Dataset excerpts

═══

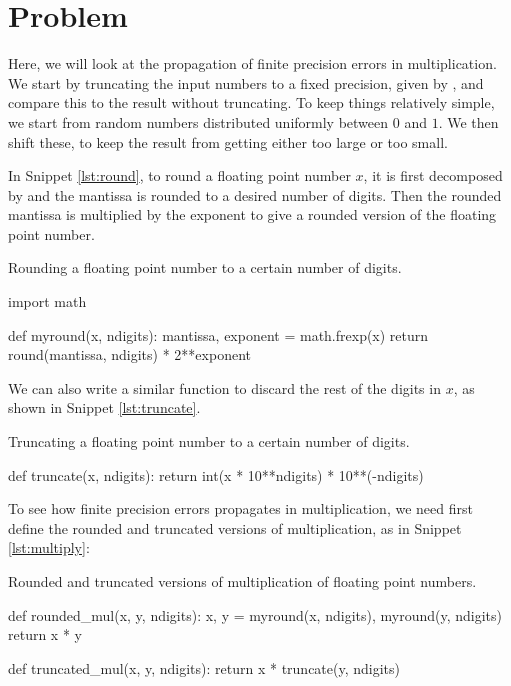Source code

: \section{Problem \thesection}\label{sec:p1}

Here, we will look at the propagation of finite precision errors in
multiplication. We start by truncating the input numbers to a fixed precision, given by
, and compare this to the result without truncating. To keep things relatively simple,
we start from random numbers distributed uniformly between $0$ and $1$. We then shift these,
to keep the result from getting either too large or too small.

In Snippet \ref{lst:round}, to round a floating point number $x$, it is first decomposed by
 and the mantissa is rounded to a desired number of digits. Then the
rounded mantissa is multiplied by the exponent to give a rounded version of the floating
point number.

\begin{algorithm}
    \caption{Rounding a floating point number to a certain number of digits.}
    \label{lst:round}
    \begin{pythoncode}
        import math


        def myround(x, ndigits):
            mantissa, exponent = math.frexp(x)
            return round(mantissa, ndigits) * 2**exponent
    \end{pythoncode}
\end{algorithm}

We can also write a similar  function to discard the rest of the digits
in $x$, as shown in Snippet \ref{lst:truncate}.

\begin{algorithm}
    \caption{Truncating a floating point number to a certain number of digits.}
    \label{lst:truncate}
    \begin{pythoncode}
        def truncate(x, ndigits):
            return int(x * 10**ndigits) * 10**(-ndigits)
    \end{pythoncode}
\end{algorithm}

To see how finite precision errors propagates in multiplication, we need first define the
rounded and truncated versions of multiplication, as in Snippet \ref{lst:multiply}:

\begin{algorithm}
    \caption{Rounded and truncated versions of multiplication of floating point numbers.}
    \label{lst:multiply}
    \begin{pythoncode}
        def rounded_mul(x, y, ndigits):
            x, y = myround(x, ndigits), myround(y, ndigits)
            return x * y
        
        
        def truncated_mul(x, y, ndigits):
            return x * truncate(y, ndigits)
    \end{pythoncode}
\end{algorithm}

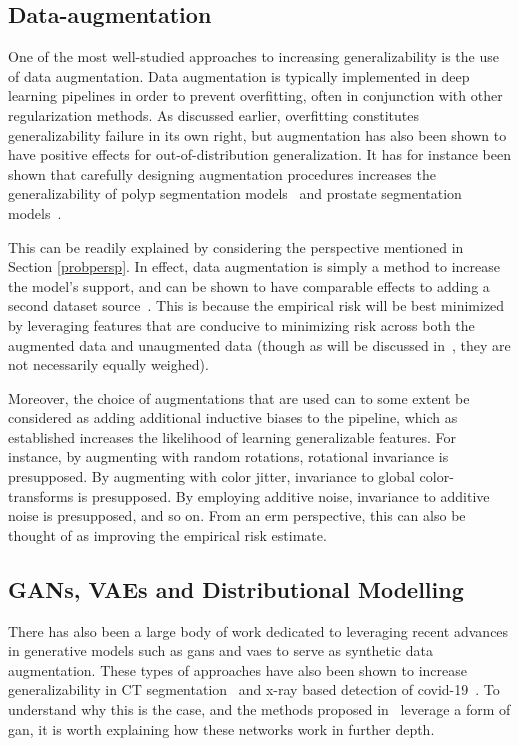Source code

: \subsection{Data-augmentation}
One of the most well-studied approaches to increasing generalizability is the use of data augmentation. Data augmentation is typically
implemented in deep learning pipelines in order to prevent overfitting, often in conjunction with other regularization methods. As discussed earlier, overfitting constitutes generalizability failure in its own right, but augmentation has also been shown to have positive effects for out-of-distribution generalization. It has for instance been shown that carefully designing augmentation procedures increases the generalizability of polyp segmentation models~\cite{polyp_augmentation} and prostate segmentation models~\cite{augmentation_prostate}. 

This can be readily explained by considering the perspective mentioned in Section \ref{probpersp}. In effect, data augmentation is simply a method to increase the model's support, and can be shown to have comparable effects to adding a second dataset source~\cite{generalization_datamod}. This is because the empirical risk will be best minimized by leveraging features that are conducive to minimizing risk across both the augmented data and unaugmented data (though as will be discussed in~, they are not necessarily equally weighed). 

Moreover, the choice of augmentations that are used can to some extent be considered as adding additional inductive biases to the pipeline, which as established increases the likelihood of learning generalizable features. For instance, by augmenting with random rotations, rotational invariance is presupposed. By augmenting with color jitter, invariance to global color-transforms is presupposed.  By employing additive noise, invariance to additive noise is presupposed, and so on. From an \gls{erm} perspective, this can also be thought of as improving the empirical risk estimate. 

\subsection{GANs, VAEs and Distributional Modelling}

There has also been a large body of work dedicated to leveraging recent advances in generative models such as \glspl{gan} and \glspl{vae} to serve as synthetic data augmentation. These types of approaches have also been shown to increase generalizability in CT segmentation~\cite{cyclegan} and x-ray based detection of covid-19~\cite{covid}. To understand why this is the case, and the methods proposed in~ leverage a form of \gls{gan}, it is worth explaining how these networks work in further depth.
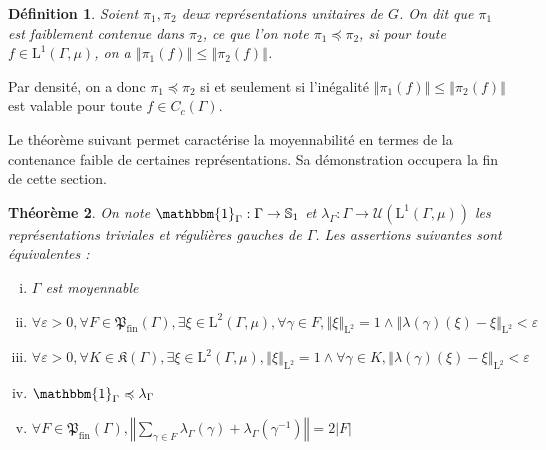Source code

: \documentclass[a4paper,12pt]{article}
\newtheorem{theorem}{Théorème}[section]
\newtheorem{definition}[theorem]{Définition}
\newcommand{\norm}[1]{\left\Vert #1\right\Vert}
\newcommand{\abs}[1]{\left\vert#1\right\vert}
\newcommand{\card}[1]{\abs{#1}}
\newcommand{\indic}{\mathbbm{1}}
\newcommand{\ssi}{si et seulement si }
\newcommand{\inv}{^{-1}}
\newcommand{\finparts}{\mathfrak{P}_{\mathrm{fin}}}
\newcommand{\wle}{\preccurlyeq}
\DeclareMathOperator{\Sp}{Sp}
\begin{document}
\begin{definition}
    Soient $\pi_1, \pi_2$ deux représentations unitaires de $G$. On dit que $\pi_1$ est 
    \emph{faiblement contenue} dans $\pi_2$, ce que l'on note $\pi_1 \wle \pi_2$, 
    si pour toute $f\in\mathrm{L}^1(\Gamma, \mu)$, on a $\norm{\pi_1(f)} \leq \norm{\pi_2(f)}$.
\end{definition}

Par densité, on a donc $\pi_1\wle \pi_2$ \ssi l'inégalité $\norm{\pi_1(f)} \leq \norm{\pi_2(f)}$
est valable pour toute $f\in C_c(\Gamma)$.

Le théorème suivant permet caractérise la moyennabilité en termes de la contenance faible de certaines représentations.
Sa démonstration occupera la fin de cette section.

\begin{theorem}\label{amenable_weak_contain}
    On note $\indic_\Gamma:\Gamma\to\mathbb{S}_1$ et $\lambda_\Gamma:\Gamma\to\mathcal{U}(\mathrm{L}^1(\Gamma, \mu))$
    les représentations triviales et régulières gauches de $\Gamma$. Les assertions suivantes sont équivalentes :
    \begin{enumerate}[(i)]
        \item\label{amenable_weak_contain/amenable} $\Gamma$ est moyennable
        \item\label{amenable_weak_contain/weak_almost_invariant} $\forall\varepsilon>0, \forall F\in\finparts(\Gamma), \exists\xi\in \mathrm{L}^2(\Gamma, \mu), \forall \gamma\in F, \norm{\xi}_{\mathrm{L}^2} = 1 \land \norm{\lambda(\gamma)(\xi) - \xi}_{\mathrm{L}^2}<\varepsilon$
        \item\label{amenable_weak_contain/strong_almost_invariant} $\forall\varepsilon>0, \forall K\in\mathfrak{K}(\Gamma), \exists\xi\in \mathrm{L}^2(\Gamma, \mu), \norm{\xi}_{\mathrm{L}^2} = 1 \land \forall \gamma\in K, \norm{\lambda(\gamma)(\xi) - \xi}_{\mathrm{L}^2}<\varepsilon$
        \item\label{amenable_weak_contain/weak_contain} $\indic_\Gamma\wle\lambda_\Gamma$
        \item\label{amenable_weak_contain/norm_eq_two} $\forall F\in\finparts(\Gamma), \norm{\sum_{\gamma\in F}\lambda_\Gamma(\gamma)+\lambda_\Gamma(\gamma\inv)} = 2\card{F}$
    \end{enumerate}
\end{theorem}
\end{document}
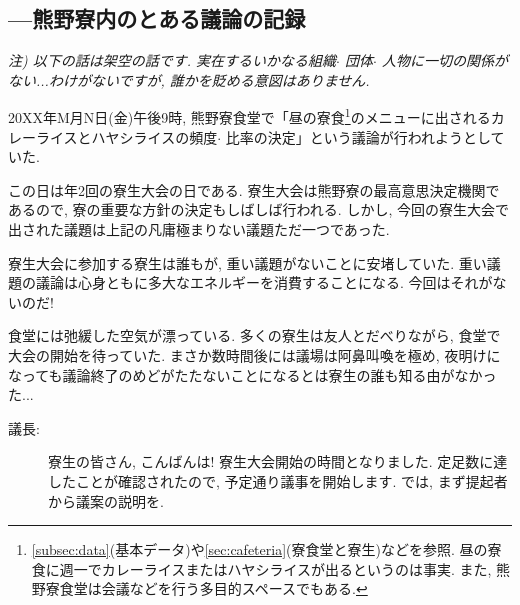 \documentclass[10pt,b5jsbook,dvips,dvipdfmx,openany]{jsbook}
\theoremstyle{definition}
\begin{document}
		\begin{multicols}{2}

		\subsection{---熊野寮内のとある議論の記録}
		\small
		\emph{注) 以下の話は架空の話です. 実在するいかなる組織$ \cdot $ 団体$ \cdot $ 人物に一切の関係がない...わけがないですが, 誰かを貶める意図はありません. }

		20XX年M月N日(金)午後9時, 熊野寮食堂で「昼の寮食\footnote{\ref{subsec:data}(基本データ)や\ref{sec:cafeteria}(寮食堂と寮生)などを参照. 昼の寮食に週一でカレーライスまたはハヤシライスが出るというのは事実. また, 熊野寮食堂は会議などを行う多目的スペースでもある. }のメニューに出されるカレーライスとハヤシライスの頻度$ \cdot $ 比率の決定」という議論が行われようとしていた. 

		この日は年2回の寮生大会の日である. 寮生大会は熊野寮の最高意思決定機関であるので, 寮の重要な方針の決定もしばしば行われる. しかし, 今回の寮生大会で出された議題は上記の凡庸極まりない議題ただ一つであった. 

		寮生大会に参加する寮生は誰もが, 重い議題がないことに安堵していた. 重い議題の議論は心身ともに多大なエネルギーを消費することになる. 今回はそれがないのだ! 

		食堂には弛緩した空気が漂っている. 多くの寮生は友人とだべりながら, 食堂で大会の開始を待っていた. まさか数時間後には議場は阿鼻叫喚を極め, 夜明けになっても議論終了のめどがたたないことになるとは寮生の誰も知る由がなかった...

		\begin{description}

		\item[議長: ] 寮生の皆さん, こんばんは! 寮生大会開始の時間となりました. 定足数に達したことが確認されたので, 予定通り議事を開始します. では, まず提起者から議案の説明を. 


\end{description}
\end{multicols}
\end{document}
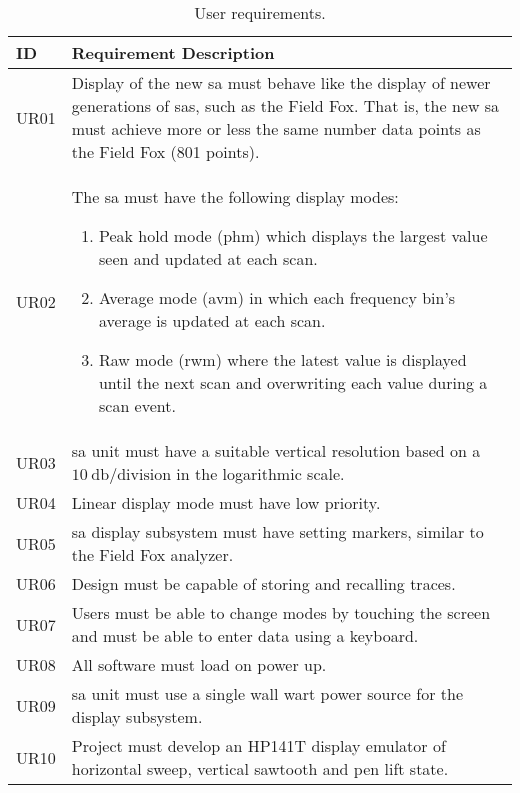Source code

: \documentclass[class=report,11pt,crop=false]{standalone}
\begin{document}
\begin{table}[!ht]
	\centering
	\caption{User requirements.}
	\label{tab:user-requirements}
	\begin{tabular}{|m{5em}|m{40em}|}
		\hline
		\textbf{ID}	& \textbf{Requirement Description}\\
		\hline
		UR01	& Display of the new \acrshort{sa} must behave like the display of newer generations of \acrshort{sa}s, such as the Field Fox. That is, the new \acrshort{sa} must achieve more or less the same number data points as the Field Fox (801 points). \\
		\hline
		UR02	& The \acrshort{sa} must have the following display modes:
		\begin{enumerate}[label=(\alph*)]
			\item 
			Peak hold mode (\acrshort{phm}) which displays the largest value seen and updated at each scan.
			\item 
			Average mode (\acrshort{avm}) in which each frequency bin's average is updated at each scan. 
			\item 
			Raw mode (\acrshort{rwm}) where the latest value is displayed until the next scan and overwriting each value during a scan event.
		\end{enumerate}\\
		\hline
		UR03	& \acrshort{sa} unit must have a suitable vertical resolution based on a $\SI{10}{\decibel}\text{/division}$ in the logarithmic scale.\\
		\hline
		UR04	& Linear display mode must have low priority.\\
		\hline
		UR05	& \acrshort{sa} display subsystem must have setting markers, similar to the Field Fox analyzer.\\
		\hline
		UR06	& Design must be capable of storing and recalling traces.\\
		\hline
		UR07	& Users must be able to change modes by touching the screen and must be able to enter data using a keyboard.\\
		\hline
		UR08	& All software must load on power up.\\
		\hline
		UR09	& \acrshort{sa} unit must use a single wall wart power source for the display subsystem.\\
		\hline
		UR10	& Project must develop an HP141T display emulator of horizontal sweep, vertical sawtooth and pen lift state.\\
		\hline
	\end{tabular}
\end{table}
\end{document}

═══

The answer must be every line of the entries that includes the word "Field".

		UR01	& Display of the new \acrshort{sa} must behave like the display of newer generations of \acrshort{sa}s, such as the Field Fox. That is, the new \acrshort{sa} must achieve more or less the same number data points as the Field Fox (801 points). \\
		UR05	& \acrshort{sa} display subsystem must have setting markers, similar to the Field Fox analyzer.\\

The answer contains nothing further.